→ **Task prompt**
Where the word "Antes" appears in a line below, copy the whole line.

→ **Provided data**
--------------------------------------------------
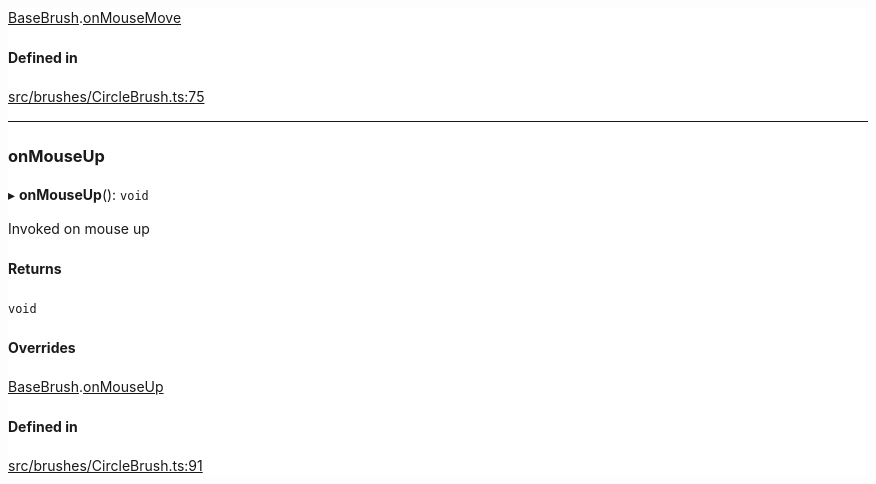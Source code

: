 [BaseBrush](/apidocs/classes/BaseBrush.md).[onMouseMove](/apidocs/classes/BaseBrush.md#onmousemove)

#### Defined in

[src/brushes/CircleBrush.ts:75](https://github.com/fabricjs/fabric.js/blob/7d0e39dd9/src/brushes/CircleBrush.ts#L75)

___

### onMouseUp

▸ **onMouseUp**(): `void`

Invoked on mouse up

#### Returns

`void`

#### Overrides

[BaseBrush](/apidocs/classes/BaseBrush.md).[onMouseUp](/apidocs/classes/BaseBrush.md#onmouseup)

#### Defined in

[src/brushes/CircleBrush.ts:91](https://github.com/fabricjs/fabric.js/blob/7d0e39dd9/src/brushes/CircleBrush.ts#L91)
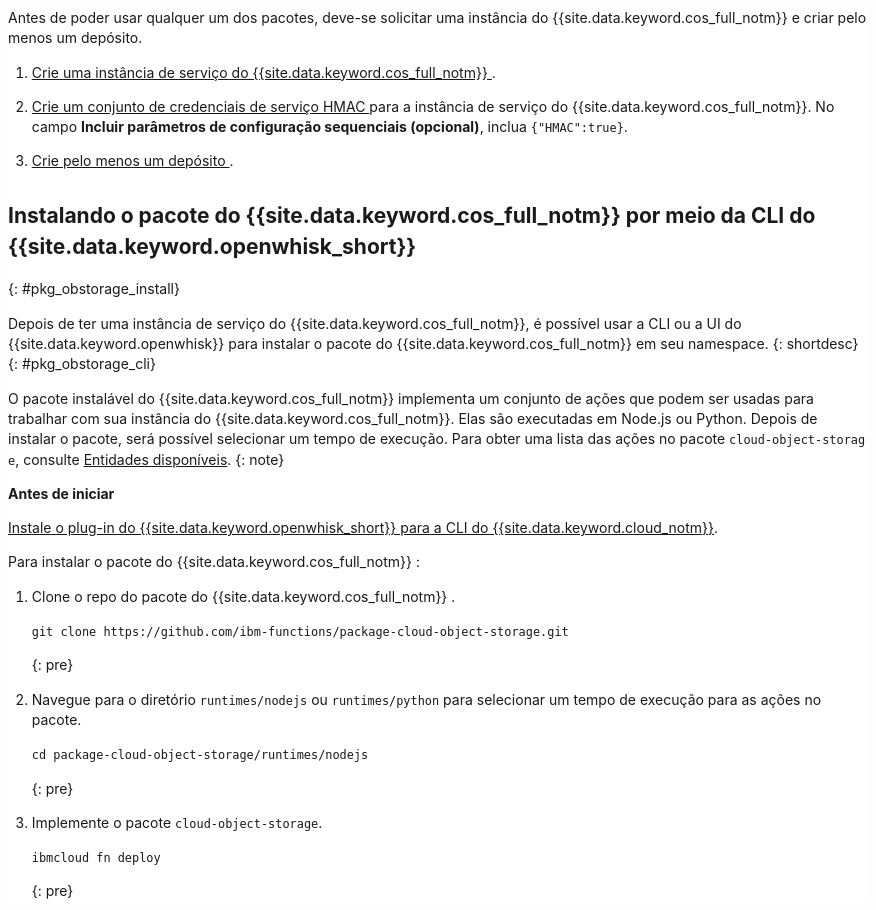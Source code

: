 Antes de poder usar qualquer um dos pacotes, deve-se solicitar uma instância do {{site.data.keyword.cos_full_notm}} e criar pelo menos um depósito.

1. [Crie uma instância de serviço do {{site.data.keyword.cos_full_notm}} ](/docs/services/cloud-object-storage?topic=cloud-object-storage-gs-dev#gs-dev-provision).

2. [Crie um conjunto de credenciais de serviço HMAC ](/docs/services/cloud-object-storage/iam?topic=cloud-object-storage-service-credentials) para a instância de serviço do {{site.data.keyword.cos_full_notm}}. No campo **Incluir parâmetros de configuração sequenciais (opcional)**, inclua `{"HMAC":true}`.

3. [ Crie pelo menos um depósito ](/docs/services/cloud-object-storage?topic=cloud-object-storage-getting-started#gs-create-buckets).

## Instalando o pacote do {{site.data.keyword.cos_full_notm}} por meio da CLI do {{site.data.keyword.openwhisk_short}}
{: #pkg_obstorage_install}

Depois de ter uma instância de serviço do {{site.data.keyword.cos_full_notm}}, é possível usar a CLI ou a UI do {{site.data.keyword.openwhisk}} para instalar o pacote do {{site.data.keyword.cos_full_notm}} em seu namespace.
{: shortdesc}
{: #pkg_obstorage_cli}

O pacote instalável do {{site.data.keyword.cos_full_notm}} implementa um conjunto de ações que podem ser usadas para trabalhar com sua instância do {{site.data.keyword.cos_full_notm}}. Elas são executadas em Node.js ou Python. Depois de instalar o pacote, será possível selecionar um tempo de execução. Para obter uma lista das ações no pacote `cloud-object-storage`, consulte [Entidades disponíveis](#pkg_obstorage_actions).
{: note}

**Antes de iniciar**

[Instale o plug-in do {{site.data.keyword.openwhisk_short}} para a CLI do {{site.data.keyword.cloud_notm}}](/docs/openwhisk?topic=cloud-functions-cli_install).

Para instalar o pacote do  {{site.data.keyword.cos_full_notm}} :

1. Clone o repo do pacote do  {{site.data.keyword.cos_full_notm}} .
    ```
    git clone https://github.com/ibm-functions/package-cloud-object-storage.git
    ```
    {: pre}

2. Navegue para o diretório `runtimes/nodejs` ou `runtimes/python` para selecionar um tempo de execução para as ações no pacote.
    ```
    cd package-cloud-object-storage/runtimes/nodejs
    ```
    {: pre}

4. Implemente o pacote `cloud-object-storage`.
    ```
    ibmcloud fn deploy
    ```
    {: pre}
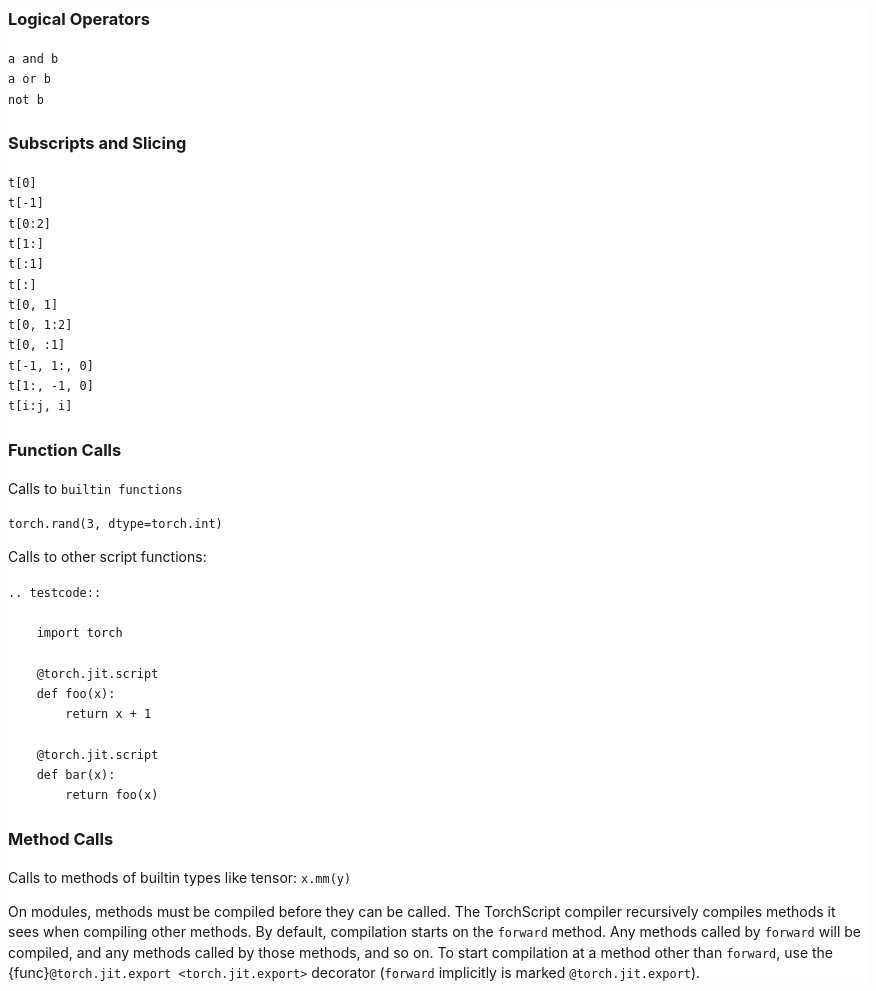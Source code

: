 ### Logical Operators

```
a and b
a or b
not b
```

### Subscripts and Slicing

```
t[0]
t[-1]
t[0:2]
t[1:]
t[:1]
t[:]
t[0, 1]
t[0, 1:2]
t[0, :1]
t[-1, 1:, 0]
t[1:, -1, 0]
t[i:j, i]
```

### Function Calls

Calls to `builtin functions`

```
torch.rand(3, dtype=torch.int)
```

Calls to other script functions:

```{eval-rst}
.. testcode::

    import torch

    @torch.jit.script
    def foo(x):
        return x + 1

    @torch.jit.script
    def bar(x):
        return foo(x)
```

### Method Calls

Calls to methods of builtin types like tensor: `x.mm(y)`

On modules, methods must be compiled before they can be called. The TorchScript
compiler recursively compiles methods it sees when compiling other methods. By default,
compilation starts on the `forward` method. Any methods called by `forward` will
be compiled, and any methods called by those methods, and so on. To start compilation at
a method other than `forward`, use the {func}`@torch.jit.export <torch.jit.export>` decorator
(`forward` implicitly is marked `@torch.jit.export`).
--------------------------------------------------
→ **Reply to the exercise**
: Antes de poder usar qualquer um dos pacotes, deve-se solicitar uma instância do {{site.data.keyword.cos_full_notm}} e criar pelo menos um depósito.
**Antes de iniciar**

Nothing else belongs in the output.